Task to complete ▸ Your response should contain each line of the data that includes "general".

- Opening Delimiter -

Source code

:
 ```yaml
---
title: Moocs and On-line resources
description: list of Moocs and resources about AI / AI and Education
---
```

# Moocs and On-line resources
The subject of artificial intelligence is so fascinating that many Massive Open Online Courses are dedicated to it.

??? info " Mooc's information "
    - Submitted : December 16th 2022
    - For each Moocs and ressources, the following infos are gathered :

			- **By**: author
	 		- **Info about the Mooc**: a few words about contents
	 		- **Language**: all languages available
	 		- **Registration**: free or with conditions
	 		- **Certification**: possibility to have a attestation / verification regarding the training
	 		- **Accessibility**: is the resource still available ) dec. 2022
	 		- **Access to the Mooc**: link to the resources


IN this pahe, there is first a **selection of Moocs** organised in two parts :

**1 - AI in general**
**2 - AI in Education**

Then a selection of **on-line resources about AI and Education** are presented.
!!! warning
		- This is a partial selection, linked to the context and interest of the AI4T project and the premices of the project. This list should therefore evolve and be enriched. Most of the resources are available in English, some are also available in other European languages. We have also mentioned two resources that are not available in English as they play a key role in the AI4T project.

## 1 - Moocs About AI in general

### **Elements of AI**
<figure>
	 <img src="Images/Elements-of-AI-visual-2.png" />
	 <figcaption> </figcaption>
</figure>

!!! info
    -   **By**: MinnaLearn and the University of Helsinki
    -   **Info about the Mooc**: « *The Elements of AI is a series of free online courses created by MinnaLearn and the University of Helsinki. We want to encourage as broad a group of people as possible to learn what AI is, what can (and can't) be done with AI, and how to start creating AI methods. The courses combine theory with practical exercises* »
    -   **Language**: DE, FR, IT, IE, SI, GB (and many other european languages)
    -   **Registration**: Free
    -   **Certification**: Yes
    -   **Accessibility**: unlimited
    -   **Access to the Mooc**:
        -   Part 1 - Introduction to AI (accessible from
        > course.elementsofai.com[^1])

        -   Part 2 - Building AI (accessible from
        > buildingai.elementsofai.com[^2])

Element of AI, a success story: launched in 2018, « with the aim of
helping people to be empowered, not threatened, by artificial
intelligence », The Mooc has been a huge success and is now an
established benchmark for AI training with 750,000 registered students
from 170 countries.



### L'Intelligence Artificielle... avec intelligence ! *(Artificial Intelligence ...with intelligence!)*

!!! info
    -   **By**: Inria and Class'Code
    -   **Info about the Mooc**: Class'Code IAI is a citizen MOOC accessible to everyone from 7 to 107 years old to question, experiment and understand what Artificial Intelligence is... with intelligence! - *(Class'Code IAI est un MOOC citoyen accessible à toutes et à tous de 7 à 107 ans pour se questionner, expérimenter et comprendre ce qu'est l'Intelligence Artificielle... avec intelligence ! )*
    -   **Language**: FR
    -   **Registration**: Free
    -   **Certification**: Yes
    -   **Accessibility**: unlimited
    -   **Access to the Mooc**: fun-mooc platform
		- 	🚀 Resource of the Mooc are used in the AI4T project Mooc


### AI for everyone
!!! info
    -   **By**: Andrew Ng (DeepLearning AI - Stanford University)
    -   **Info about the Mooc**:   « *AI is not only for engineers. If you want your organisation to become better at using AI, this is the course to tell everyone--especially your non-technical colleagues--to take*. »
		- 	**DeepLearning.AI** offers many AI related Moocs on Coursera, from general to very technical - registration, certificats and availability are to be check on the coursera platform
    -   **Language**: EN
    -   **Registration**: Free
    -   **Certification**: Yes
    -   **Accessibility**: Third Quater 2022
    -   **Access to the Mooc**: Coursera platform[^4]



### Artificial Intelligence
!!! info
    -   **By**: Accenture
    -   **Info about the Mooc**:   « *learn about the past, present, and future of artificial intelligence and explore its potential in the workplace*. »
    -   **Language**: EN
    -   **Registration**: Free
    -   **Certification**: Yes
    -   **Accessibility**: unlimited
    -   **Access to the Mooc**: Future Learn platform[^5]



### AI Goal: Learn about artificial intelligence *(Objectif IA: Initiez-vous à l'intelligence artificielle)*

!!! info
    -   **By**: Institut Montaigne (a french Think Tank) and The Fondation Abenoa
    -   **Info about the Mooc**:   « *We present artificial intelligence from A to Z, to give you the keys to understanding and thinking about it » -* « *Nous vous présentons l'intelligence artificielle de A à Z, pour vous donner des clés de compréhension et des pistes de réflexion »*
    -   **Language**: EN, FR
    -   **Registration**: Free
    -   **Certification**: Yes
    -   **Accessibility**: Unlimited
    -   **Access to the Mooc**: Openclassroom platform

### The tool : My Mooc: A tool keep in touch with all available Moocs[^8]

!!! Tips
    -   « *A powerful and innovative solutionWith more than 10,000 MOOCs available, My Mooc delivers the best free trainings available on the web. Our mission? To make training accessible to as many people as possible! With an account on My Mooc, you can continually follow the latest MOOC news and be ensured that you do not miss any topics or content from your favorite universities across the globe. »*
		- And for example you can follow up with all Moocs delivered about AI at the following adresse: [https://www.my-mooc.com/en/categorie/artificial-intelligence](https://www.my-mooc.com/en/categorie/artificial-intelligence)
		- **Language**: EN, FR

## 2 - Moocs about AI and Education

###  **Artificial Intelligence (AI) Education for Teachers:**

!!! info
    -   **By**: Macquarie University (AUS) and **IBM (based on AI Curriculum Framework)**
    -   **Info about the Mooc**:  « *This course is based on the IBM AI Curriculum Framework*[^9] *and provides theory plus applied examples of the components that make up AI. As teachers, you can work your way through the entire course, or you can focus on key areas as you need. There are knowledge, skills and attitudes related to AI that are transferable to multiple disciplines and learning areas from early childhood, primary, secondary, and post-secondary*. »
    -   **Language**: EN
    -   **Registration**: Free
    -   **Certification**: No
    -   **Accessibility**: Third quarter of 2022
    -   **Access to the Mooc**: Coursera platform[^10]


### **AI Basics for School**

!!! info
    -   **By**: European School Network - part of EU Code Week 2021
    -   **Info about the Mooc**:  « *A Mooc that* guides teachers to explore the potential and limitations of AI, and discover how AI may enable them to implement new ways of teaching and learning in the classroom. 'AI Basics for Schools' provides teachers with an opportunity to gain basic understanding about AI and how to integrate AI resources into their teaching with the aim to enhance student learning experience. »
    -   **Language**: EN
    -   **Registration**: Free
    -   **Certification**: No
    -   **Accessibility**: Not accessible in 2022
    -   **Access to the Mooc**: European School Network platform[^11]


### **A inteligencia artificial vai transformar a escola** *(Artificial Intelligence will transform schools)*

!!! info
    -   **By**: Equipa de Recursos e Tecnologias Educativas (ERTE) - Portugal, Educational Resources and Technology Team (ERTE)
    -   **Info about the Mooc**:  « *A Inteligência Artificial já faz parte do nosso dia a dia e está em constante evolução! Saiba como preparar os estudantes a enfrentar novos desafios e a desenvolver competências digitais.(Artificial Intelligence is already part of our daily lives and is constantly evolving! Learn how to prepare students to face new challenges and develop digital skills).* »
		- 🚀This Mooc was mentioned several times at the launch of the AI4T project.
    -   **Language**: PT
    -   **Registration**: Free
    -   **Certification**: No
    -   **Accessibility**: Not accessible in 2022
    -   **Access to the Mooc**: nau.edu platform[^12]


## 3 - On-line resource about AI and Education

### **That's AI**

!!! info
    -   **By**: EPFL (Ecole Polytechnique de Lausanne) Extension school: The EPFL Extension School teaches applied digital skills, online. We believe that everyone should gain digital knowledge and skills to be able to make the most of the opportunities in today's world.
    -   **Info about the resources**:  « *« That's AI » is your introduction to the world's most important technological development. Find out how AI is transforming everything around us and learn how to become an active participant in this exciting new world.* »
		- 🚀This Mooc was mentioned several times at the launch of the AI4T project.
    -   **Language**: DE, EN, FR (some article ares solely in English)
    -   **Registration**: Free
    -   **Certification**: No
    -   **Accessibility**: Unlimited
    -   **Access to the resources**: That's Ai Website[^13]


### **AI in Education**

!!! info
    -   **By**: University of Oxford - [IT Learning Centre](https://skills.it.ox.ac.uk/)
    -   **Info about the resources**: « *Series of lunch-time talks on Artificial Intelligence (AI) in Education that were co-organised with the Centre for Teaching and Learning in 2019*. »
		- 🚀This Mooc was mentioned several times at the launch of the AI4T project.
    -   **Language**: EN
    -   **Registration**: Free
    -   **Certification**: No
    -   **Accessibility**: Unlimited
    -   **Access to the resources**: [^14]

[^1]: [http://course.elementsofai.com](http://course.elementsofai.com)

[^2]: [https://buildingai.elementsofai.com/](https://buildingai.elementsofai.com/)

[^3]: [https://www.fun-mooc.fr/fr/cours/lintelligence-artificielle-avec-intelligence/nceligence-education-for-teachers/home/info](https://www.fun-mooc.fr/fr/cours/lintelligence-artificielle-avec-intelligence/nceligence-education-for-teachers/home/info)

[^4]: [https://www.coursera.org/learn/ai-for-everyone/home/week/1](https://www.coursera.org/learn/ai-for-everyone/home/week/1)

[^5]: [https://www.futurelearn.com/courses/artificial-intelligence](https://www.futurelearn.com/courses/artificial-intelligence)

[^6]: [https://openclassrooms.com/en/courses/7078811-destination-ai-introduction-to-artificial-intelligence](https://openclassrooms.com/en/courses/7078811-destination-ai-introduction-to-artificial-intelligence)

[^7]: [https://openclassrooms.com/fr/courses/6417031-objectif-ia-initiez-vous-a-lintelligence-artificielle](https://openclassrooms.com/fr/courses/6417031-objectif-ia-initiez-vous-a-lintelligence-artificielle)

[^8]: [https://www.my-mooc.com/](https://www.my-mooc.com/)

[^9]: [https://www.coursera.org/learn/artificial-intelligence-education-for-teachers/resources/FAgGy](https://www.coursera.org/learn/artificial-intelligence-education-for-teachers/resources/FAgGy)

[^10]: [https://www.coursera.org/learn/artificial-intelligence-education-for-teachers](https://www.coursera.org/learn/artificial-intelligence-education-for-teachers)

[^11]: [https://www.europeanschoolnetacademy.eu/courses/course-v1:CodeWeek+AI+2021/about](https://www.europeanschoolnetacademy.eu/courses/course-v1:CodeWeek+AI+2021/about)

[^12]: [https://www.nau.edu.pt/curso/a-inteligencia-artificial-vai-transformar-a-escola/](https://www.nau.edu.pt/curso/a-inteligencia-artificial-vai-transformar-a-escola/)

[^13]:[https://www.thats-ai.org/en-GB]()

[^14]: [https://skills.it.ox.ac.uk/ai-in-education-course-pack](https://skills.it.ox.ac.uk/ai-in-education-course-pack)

- Closing Delimiter -

Exercise solution ▸
**1 - AI in general**
## 1 - Moocs About AI in general
		- 	**DeepLearning.AI** offers many AI related Moocs on Coursera, from general to very technical - registration, certificats and availability are to be check on the coursera platform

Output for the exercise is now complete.